-- EXTRACTED RECORDS follows --

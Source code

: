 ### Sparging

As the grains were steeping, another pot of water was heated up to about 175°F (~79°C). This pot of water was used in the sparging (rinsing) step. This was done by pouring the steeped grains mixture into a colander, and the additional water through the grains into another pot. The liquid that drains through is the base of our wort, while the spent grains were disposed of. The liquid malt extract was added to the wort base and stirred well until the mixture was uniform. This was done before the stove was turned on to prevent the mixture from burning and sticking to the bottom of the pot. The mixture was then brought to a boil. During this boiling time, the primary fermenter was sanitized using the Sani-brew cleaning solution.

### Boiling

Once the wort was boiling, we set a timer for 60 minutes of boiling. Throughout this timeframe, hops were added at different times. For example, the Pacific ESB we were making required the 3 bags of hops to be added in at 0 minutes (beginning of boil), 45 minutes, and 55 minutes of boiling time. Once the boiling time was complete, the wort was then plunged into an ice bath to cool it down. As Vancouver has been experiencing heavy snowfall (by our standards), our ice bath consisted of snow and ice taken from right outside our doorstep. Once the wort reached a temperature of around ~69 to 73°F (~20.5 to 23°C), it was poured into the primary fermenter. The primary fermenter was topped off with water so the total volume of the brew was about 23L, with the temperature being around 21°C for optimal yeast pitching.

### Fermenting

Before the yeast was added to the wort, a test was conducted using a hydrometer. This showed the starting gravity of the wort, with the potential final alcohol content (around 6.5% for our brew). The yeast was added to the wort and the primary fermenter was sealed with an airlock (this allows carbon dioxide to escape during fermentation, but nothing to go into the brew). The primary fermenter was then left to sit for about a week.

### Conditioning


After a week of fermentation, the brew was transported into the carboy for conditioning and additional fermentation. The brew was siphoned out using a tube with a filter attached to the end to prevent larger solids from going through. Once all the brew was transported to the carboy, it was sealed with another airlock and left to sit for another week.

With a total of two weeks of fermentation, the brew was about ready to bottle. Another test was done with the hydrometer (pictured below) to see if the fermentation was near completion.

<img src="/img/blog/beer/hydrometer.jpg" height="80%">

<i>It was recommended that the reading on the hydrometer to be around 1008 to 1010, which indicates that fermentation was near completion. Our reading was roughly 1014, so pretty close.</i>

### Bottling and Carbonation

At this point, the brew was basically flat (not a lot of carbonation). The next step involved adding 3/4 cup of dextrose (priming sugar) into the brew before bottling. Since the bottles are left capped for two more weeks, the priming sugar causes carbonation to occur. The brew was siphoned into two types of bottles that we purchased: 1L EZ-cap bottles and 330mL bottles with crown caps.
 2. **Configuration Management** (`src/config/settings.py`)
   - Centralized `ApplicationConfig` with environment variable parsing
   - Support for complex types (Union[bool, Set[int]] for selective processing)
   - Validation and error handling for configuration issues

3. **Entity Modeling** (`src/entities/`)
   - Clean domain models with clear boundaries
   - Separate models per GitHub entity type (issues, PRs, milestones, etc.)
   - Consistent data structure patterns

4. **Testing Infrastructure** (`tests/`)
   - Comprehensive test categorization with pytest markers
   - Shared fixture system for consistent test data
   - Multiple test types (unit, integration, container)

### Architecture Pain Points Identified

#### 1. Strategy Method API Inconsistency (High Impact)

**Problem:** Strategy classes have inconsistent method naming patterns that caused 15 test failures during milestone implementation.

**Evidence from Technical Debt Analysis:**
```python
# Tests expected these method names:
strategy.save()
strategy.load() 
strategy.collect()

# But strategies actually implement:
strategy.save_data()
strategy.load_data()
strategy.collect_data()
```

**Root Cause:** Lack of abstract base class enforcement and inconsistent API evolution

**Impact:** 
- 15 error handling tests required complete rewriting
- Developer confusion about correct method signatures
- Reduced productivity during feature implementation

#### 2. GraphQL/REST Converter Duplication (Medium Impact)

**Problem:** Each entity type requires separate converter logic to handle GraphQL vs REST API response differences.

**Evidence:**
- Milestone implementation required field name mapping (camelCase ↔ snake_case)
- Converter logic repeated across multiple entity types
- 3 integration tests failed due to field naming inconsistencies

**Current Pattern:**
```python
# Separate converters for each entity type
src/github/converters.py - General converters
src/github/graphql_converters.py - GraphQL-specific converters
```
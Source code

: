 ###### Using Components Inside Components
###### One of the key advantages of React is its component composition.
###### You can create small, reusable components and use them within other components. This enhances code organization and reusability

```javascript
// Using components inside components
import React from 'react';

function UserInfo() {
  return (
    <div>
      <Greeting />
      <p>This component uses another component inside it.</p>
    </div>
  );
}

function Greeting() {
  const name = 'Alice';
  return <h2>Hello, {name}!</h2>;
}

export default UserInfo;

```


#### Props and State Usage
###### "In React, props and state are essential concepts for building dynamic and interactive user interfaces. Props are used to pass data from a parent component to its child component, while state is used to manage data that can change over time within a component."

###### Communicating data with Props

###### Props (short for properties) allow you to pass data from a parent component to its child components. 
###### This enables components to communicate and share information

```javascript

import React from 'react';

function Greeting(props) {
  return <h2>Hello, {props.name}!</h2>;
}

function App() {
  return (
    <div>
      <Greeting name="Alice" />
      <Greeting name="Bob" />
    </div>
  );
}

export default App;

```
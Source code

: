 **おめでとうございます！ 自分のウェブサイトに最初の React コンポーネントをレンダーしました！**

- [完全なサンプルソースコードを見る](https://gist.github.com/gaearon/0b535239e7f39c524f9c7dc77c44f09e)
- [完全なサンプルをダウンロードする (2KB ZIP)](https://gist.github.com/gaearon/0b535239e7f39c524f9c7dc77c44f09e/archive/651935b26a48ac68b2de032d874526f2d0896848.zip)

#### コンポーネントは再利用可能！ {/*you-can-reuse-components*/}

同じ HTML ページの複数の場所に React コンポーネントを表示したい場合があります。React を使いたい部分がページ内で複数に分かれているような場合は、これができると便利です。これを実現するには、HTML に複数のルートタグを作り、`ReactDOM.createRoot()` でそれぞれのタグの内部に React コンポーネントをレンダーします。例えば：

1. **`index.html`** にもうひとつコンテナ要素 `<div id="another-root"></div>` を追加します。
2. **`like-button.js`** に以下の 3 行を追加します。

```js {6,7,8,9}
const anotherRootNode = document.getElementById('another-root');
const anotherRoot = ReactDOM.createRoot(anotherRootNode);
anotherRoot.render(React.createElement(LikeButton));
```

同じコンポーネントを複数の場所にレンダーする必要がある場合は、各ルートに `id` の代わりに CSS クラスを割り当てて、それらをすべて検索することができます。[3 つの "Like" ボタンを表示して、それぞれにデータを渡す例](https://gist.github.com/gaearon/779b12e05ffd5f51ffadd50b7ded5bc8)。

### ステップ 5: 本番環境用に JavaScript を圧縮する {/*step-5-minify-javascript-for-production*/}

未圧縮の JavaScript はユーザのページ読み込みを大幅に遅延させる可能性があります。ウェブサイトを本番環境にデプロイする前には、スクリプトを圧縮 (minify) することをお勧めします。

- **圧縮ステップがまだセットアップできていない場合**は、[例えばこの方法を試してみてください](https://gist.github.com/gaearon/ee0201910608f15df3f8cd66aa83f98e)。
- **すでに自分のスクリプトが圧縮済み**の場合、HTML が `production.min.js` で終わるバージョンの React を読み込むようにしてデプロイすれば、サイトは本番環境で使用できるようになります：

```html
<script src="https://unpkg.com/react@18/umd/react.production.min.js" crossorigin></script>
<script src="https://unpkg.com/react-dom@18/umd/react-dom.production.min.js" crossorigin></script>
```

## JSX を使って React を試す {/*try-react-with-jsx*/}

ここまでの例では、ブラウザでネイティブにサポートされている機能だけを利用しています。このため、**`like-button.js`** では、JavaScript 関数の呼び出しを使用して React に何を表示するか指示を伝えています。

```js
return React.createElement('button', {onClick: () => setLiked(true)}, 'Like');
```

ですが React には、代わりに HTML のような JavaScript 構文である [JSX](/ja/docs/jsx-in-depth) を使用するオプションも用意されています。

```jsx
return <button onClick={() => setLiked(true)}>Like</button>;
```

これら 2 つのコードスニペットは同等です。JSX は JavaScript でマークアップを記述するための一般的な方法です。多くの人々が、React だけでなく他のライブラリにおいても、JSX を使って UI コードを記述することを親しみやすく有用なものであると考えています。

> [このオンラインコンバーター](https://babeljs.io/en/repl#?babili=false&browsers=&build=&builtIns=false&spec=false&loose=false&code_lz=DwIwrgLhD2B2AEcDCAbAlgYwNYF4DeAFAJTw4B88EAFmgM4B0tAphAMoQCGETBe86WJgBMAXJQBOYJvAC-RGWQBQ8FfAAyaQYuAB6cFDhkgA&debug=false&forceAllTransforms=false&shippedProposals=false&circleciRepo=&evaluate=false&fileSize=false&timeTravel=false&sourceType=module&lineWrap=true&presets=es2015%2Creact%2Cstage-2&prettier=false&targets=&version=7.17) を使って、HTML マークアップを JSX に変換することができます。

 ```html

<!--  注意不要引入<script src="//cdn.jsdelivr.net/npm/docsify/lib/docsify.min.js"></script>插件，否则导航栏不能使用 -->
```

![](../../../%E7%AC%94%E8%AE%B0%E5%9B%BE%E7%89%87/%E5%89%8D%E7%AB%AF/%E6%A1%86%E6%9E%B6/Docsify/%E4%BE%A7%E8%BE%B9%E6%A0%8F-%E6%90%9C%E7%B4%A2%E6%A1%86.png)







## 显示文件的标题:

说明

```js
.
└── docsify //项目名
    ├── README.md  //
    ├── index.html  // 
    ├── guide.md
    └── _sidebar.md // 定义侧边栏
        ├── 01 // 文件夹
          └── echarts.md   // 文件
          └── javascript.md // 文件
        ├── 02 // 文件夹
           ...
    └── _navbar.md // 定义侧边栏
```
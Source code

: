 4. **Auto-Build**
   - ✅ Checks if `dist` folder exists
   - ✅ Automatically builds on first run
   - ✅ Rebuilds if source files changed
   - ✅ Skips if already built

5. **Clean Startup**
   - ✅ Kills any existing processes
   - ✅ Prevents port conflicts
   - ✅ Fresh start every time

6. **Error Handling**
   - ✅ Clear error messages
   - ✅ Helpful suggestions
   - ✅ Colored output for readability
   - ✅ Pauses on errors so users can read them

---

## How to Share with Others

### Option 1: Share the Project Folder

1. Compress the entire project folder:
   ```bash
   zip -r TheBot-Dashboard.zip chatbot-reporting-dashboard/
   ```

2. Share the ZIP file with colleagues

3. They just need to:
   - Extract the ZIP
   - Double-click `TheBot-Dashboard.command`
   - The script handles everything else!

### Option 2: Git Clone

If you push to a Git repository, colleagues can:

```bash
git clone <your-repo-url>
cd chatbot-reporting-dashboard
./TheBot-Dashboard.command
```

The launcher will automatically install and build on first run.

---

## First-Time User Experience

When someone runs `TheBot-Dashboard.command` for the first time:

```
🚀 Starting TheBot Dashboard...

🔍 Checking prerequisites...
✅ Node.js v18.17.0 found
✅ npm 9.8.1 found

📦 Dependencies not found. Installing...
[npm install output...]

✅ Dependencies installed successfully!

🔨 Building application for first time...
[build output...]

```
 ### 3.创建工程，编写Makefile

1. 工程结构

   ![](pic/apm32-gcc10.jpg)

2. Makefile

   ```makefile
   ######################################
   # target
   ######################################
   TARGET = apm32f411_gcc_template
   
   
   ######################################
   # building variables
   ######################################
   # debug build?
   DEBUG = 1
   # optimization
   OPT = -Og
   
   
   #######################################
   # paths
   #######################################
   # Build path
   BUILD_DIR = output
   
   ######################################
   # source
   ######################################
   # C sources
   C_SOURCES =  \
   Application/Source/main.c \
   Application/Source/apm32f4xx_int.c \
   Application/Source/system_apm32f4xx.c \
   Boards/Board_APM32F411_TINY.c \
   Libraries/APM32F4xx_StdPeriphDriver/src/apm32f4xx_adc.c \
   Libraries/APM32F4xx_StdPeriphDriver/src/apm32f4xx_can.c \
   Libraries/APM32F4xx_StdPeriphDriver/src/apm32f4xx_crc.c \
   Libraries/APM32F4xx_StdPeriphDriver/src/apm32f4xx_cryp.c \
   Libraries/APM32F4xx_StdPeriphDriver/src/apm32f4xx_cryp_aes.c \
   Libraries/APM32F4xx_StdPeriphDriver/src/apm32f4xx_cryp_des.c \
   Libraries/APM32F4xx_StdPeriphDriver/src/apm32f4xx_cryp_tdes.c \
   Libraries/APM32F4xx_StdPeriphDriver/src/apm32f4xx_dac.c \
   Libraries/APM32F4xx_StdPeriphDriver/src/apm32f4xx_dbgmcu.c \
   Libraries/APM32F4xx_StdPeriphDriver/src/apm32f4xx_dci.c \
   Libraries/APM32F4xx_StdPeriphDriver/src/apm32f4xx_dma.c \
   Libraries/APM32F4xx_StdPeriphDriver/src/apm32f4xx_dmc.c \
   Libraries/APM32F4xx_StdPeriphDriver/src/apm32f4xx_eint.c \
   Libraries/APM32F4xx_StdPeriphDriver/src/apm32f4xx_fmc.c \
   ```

-- EXTRACTED RECORDS concluded --

▶ _ACTIVITY_: Some of the data mentions "anotherRootNode". Copy every line where it does.

▶ _SOLUTION TO THE PROBLEM_:
const anotherRootNode = document.getElementById('another-root');
const anotherRoot = ReactDOM.createRoot(anotherRootNode);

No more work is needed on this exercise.